▸ PROBLEM REQUIREMENTS:
Within the data that follows, set down exactly the lines from the one containing "which is JSON encoded and part of the Google" through the one containing "which is JSON encoded and part of the cast", both ends included.

[Entries taken from a collection]
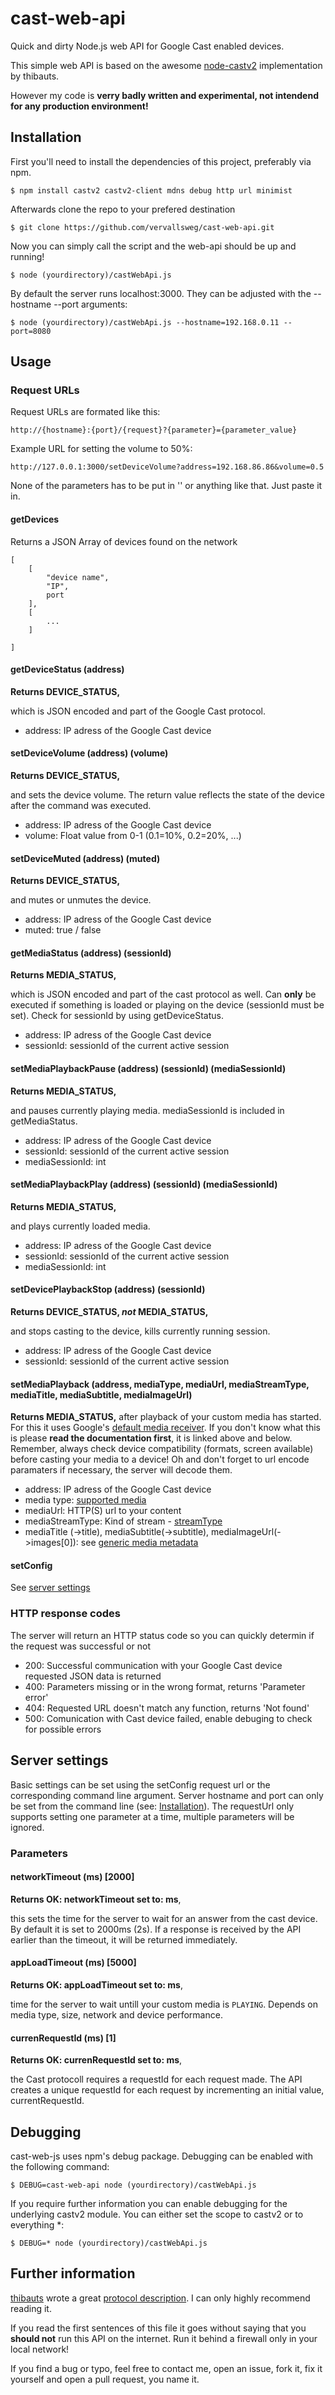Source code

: # cast-web-api
Quick and dirty Node.js web API for Google Cast enabled devices.

This simple web API is based on the awesome [node-castv2](https://github.com/thibauts/node-castv2 "node-castv2") implementation by thibauts.

However my code is **verry badly written and experimental, not intendend for any production environment!**

## Installation

First you'll need to install the dependencies of this project, preferably via npm.

    $ npm install castv2 castv2-client mdns debug http url minimist

Afterwards clone the repo to your prefered destination

    $ git clone https://github.com/vervallsweg/cast-web-api.git

Now you can simply call the script and the web-api should be up and running!

    $ node (yourdirectory)/castWebApi.js

By default the server runs localhost:3000. They can be adjusted with the --hostname --port arguments:

	$ node (yourdirectory)/castWebApi.js --hostname=192.168.0.11 --port=8080

## Usage

### Request URLs

Request URLs are formated like this:

    http://{hostname}:{port}/{request}?{parameter}={parameter_value}

Example URL for setting the volume to 50%:

    http://127.0.0.1:3000/setDeviceVolume?address=192.168.86.86&volume=0.5

None of the parameters has to be put in '' or anything like that. Just paste it in.

#### getDevices
Returns a JSON Array of devices found on the network
``` 
[
	[
		"device name",
		"IP",
		port
	],
	[
		...
	]

]
```

#### getDeviceStatus (address)
**Returns DEVICE_STATUS,**

which is JSON encoded and part of the Google Cast protocol.
- address: IP adress of the Google Cast device

#### setDeviceVolume (address) (volume) 
**Returns DEVICE_STATUS,**

and sets the device volume. The return value reflects the state of the device after the command was executed.
- address: IP adress of the Google Cast device
- volume: Float value from 0-1 (0.1=10%, 0.2=20%, ...)

#### setDeviceMuted (address) (muted)
**Returns DEVICE_STATUS,**

and mutes or unmutes the device.
- address: IP adress of the Google Cast device
- muted: true / false

#### getMediaStatus (address) (sessionId)
**Returns MEDIA_STATUS,**

which is JSON encoded and part of the cast protocol as well. 
Can **only** be executed if something is loaded or playing on the device (sessionId must be set). Check for sessionId by using getDeviceStatus.
- address: IP adress of the Google Cast device
- sessionId: sessionId of the current active session

#### setMediaPlaybackPause (address) (sessionId) (mediaSessionId)
**Returns MEDIA_STATUS,**

and pauses currently playing media. mediaSessionId is included in getMediaStatus.
- address: IP adress of the Google Cast device
- sessionId: sessionId of the current active session
- mediaSessionId: int

#### setMediaPlaybackPlay (address) (sessionId) (mediaSessionId)
**Returns MEDIA_STATUS,**

and plays currently loaded media.
- address: IP adress of the Google Cast device
- sessionId: sessionId of the current active session
- mediaSessionId: int

#### setDevicePlaybackStop (address) (sessionId)
**Returns DEVICE_STATUS, *not* MEDIA_STATUS,**

and stops casting to the device, kills currently running session. 
- address: IP adress of the Google Cast device
- sessionId: sessionId of the current active session

#### setMediaPlayback (address, mediaType, mediaUrl, mediaStreamType, mediaTitle, mediaSubtitle, mediaImageUrl)
**Returns MEDIA_STATUS,**
after playback of your custom media has started. For this it uses Google's [default media receiver](https://developers.google.com/cast/docs/receiver_apps#default "Default Media Receiver"). If you don't know what this is please **read the documentation first**, it is linked above and below. Remember, always check device compatibility (formats, screen available) before casting your media to a device! Oh and don't forget to url encode paramaters if necessary, the server will decode them.
- address: IP adress of the Google Cast device
- media type: [supported media](https://developers.google.com/cast/docs/media "supported media")
- mediaUrl: HTTP(S) url to your content
- mediaStreamType: Kind of stream - [streamType](https://developers.google.com/cast/docs/reference/messages#MediaInformation "streamType")
- mediaTitle (->title), mediaSubtitle(->subtitle), mediaImageUrl(->images[0]): see [generic media metadata](https://developers.google.com/cast/docs/reference/messages#GenericMediaMetadata "generic media metadata")

#### setConfig
See [server settings](https://github.com/vervallsweg/cast-web-api/#Server_settings "server settings")

### HTTP response codes
The server will return an HTTP status code so you can quickly determin if the request was successful or not
- 200: Successful communication with your Google Cast device requested JSON data is returned
- 400: Parameters missing or in the wrong format, returns 'Parameter error'
- 404: Requested URL doesn't match any function, returns 'Not found'
- 500: Comunication with Cast device failed, enable debuging to check for possible errors

## Server settings
Basic settings can be set using the setConfig request url or the corresponding command line argument. Server hostname and port can only be set from the command line (see: [Installation](https://github.com/vervallsweg/cast-web-api/#installation "Installation")). The requestUrl only supports setting one parameter at a time, multiple parameters will be ignored.

### Parameters
#### networkTimeout (ms) [2000]
**Returns OK: networkTimeout set to: ms**,

this sets the time for the server to wait for an answer from the cast device. By default it is set to 2000ms (2s). If a response is received by the API earlier than the timeout, it will be returned immediately.

#### appLoadTimeout (ms) [5000]
**Returns OK: appLoadTimeout set to: ms**,

time for the server to wait untill your custom media is `PLAYING`. Depends on media type, size, network and device performance.

#### currenRequestId (ms) [1]
**Returns OK: currenRequestId set to: ms**,

the Cast protocoll requires a requestId for each request made. The API creates a unique requestId for each request by incrementing an initial value, currentRequestId.

## Debugging
cast-web-js uses npm's debug package. Debugging can be enabled with the following command:

    $ DEBUG=cast-web-api node (yourdirectory)/castWebApi.js

If you require further information you can enable debugging for the underlying castv2 module. You can either set the scope to castv2 or to everything *:

    $ DEBUG=* node (yourdirectory)/castWebApi.js

## Further information
[thibauts](https://github.com/thibauts "thibauts profile") wrote a great [protocol description](https://github.com/thibauts/node-castv2#protocol-description "protocol description"). I can only highly recommend reading it.

If you read the first sentences of this file it goes without saying that you **should not** run this API on the internet. Run it behind a firewall only in your local network!

If you find a bug or typo, feel free to contact me, open an issue, fork it, fix it yourself and open a pull request, you name it.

▸ ANSWER TO THE EXERCISE:
which is JSON encoded and part of the Google Cast protocol.
- address: IP adress of the Google Cast device

#### setDeviceVolume (address) (volume) 
**Returns DEVICE_STATUS,**

and sets the device volume. The return value reflects the state of the device after the command was executed.
- address: IP adress of the Google Cast device
- volume: Float value from 0-1 (0.1=10%, 0.2=20%, ...)

#### setDeviceMuted (address) (muted)
**Returns DEVICE_STATUS,**

and mutes or unmutes the device.
- address: IP adress of the Google Cast device
- muted: true / false

#### getMediaStatus (address) (sessionId)
**Returns MEDIA_STATUS,**

which is JSON encoded and part of the cast protocol as well. 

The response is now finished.